List<Employee> employees = List.of(
  new Employee("f1", "l1", Status.PART_TIME),
  new Employee("f2", "l2", Status.FULL_TIME),
  new Employee("f3", "l3", Status.PART_TIME),
  new Employee("f4", "l4", Status.FULL_TIME));

The resulting map should have keys like the following and lists need to be immutable:

fName: ["f1", "f2", "f3", "f4"],
lName: ["l1", "l2", "l3", "l4"],
fullTime: ["f2 l2", "f4 l4"]

This would be easy with multiple streams, but the original data is quite large, so am trying to do it in one pass. I also have Guava and Apache Commons available if there is another method I'm not aware of. Thanks!

Edit 1: show how I'm doing it now

Here is what I'm doing in three streams that I'd like to simplify to one:

var firstName = employees.stream()
        .map(e -> e.getFirstName())
        .collect(Collectors.toUnmodifiableList());
var lastName = employees.stream()
        .map(e -> e.getLastName())
        .collect(Collectors.toUnmodifiableList());
var fullTime = employees.stream()
        .filter(e -> e.getStatus().equals(Status.FULL_TIME))
        .collect(Collectors.toUnmodifiableList());
6
  • 1
    What have you tried? If nothing, why not? Commented Mar 19, 2021 at 23:31
  • Is there any reason this has to be done with a stream? This particular problem doesn't lend itself very well to streams because each of the elements in your map is a different property, so they aren't related to each other in any way. A for (or forEach) loop seems like a much cleaner solution. Commented Mar 20, 2021 at 0:03
  • @Michael Apologies, I didn't think what I tried added anything to the original question. I have tried many incantations of stream, including using groupingBy, partitioningBy, mapping, collectingAndThen, etc. What I keep running into is I can modify and return single elements, but can't return a single element to multiple keys. Commented Mar 20, 2021 at 0:18
  • @CharlieArmstrong Thanks, I'd be more than happy to use another method, but I need immutability. A forEach works if I'm doing multiple passes, but can't figure out how to do it in one pass with immutability. Commented Mar 20, 2021 at 0:20
  • I would have recommended something similar to k1r0's answer, where you populate the lists, and then convert them to immutable lists. Reading your comment down there, I'm not sure I understand what you mean when you say you "need immutable lists from the start." You can't populate immutable lists, by dint of being immutable. It sounds like your working with more restrictions than you're telling us here. Can you try to elaborate on what you're really trying to do here? Commented Mar 20, 2021 at 0:36

5 Answers 5

3

You can convert the employee object to list of pairs where the pair key is the map key and the pair value is single value of the list. Then you can "group by" the pairs by the key.

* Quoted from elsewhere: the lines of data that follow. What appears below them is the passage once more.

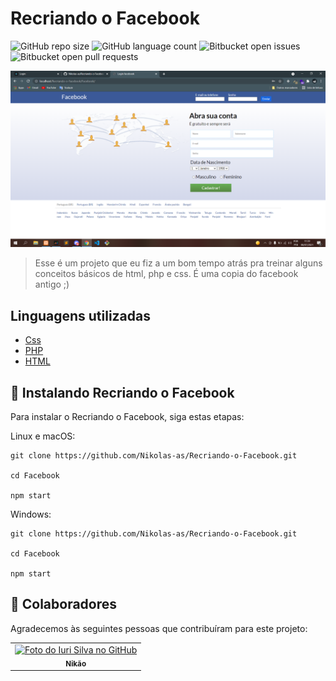 # Recriando o Facebook

<!---Esses são exemplos. Veja https://shields.io para outras pessoas ou para personalizar este conjunto de escudos. Você pode querer incluir dependências, status do projeto e informações de licença aqui--->

![GitHub repo size](https://img.shields.io/github/repo-size/iuricode/README-template?style=for-the-badge)
![GitHub language count](https://img.shields.io/github/languages/count/iuricode/README-template?style=for-the-badge)
![Bitbucket open issues](https://img.shields.io/bitbucket/issues/iuricode/README-template?style=for-the-badge)
![Bitbucket open pull requests](https://img.shields.io/bitbucket/pr-raw/iuricode/README-template?style=for-the-badge)

<img src="./Facebook/Facebook.PNG" alt="exemplo imagem">

> Esse é um projeto que eu fiz a um bom tempo atrás pra treinar alguns conceitos básicos de html, php e css. É uma copia do facebook antigo ;)
> 
## Linguagens utilizadas

- [Css](https://developer.mozilla.org/pt-BR/docs/Web/CSS)
- [PHP](https://www.php.net/)
- [HTML](https://developer.mozilla.org/pt-BR/docs/Web/HTML)

## 🚀 Instalando Recriando o Facebook

Para instalar o Recriando o Facebook, siga estas etapas:

Linux e macOS:
```
git clone https://github.com/Nikolas-as/Recriando-o-Facebook.git

cd Facebook

npm start
```

Windows:
```
git clone https://github.com/Nikolas-as/Recriando-o-Facebook.git

cd Facebook

npm start
```

## 🤝 Colaboradores

Agradecemos às seguintes pessoas que contribuíram para este projeto:

<table>
  <tr>
    <td align="center">
      <a href="#">
        <img src="" width="100px;" alt="Foto do Iuri Silva no GitHub"/><br>
        <sub>
          <b>Nikão</b>
        </sub>
      </a>
    </td>
</table>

Map<String, List<String>> vals = employees.stream()
  .map(e -> Arrays.asList(
    Pair.of("fname", e.firstName),
    Pair.of("lname", e.lastName),
    e.status == Status.FULL_TIME ? Pair.of("fullTime", e.firstName + " " + e.lastName) : null
  ))
  .flatMap(Collection::stream)
  .filter(Objects::nonNull)
  .collect(Collectors.groupingBy(p -> p.getLeft(), 
           Collectors.mapping(p -> p.getRight(), Collectors.toUnmodifiableList())));

However the memory consumption of this solution is worse than the one in the my previous answer, specially when dealing with large streams.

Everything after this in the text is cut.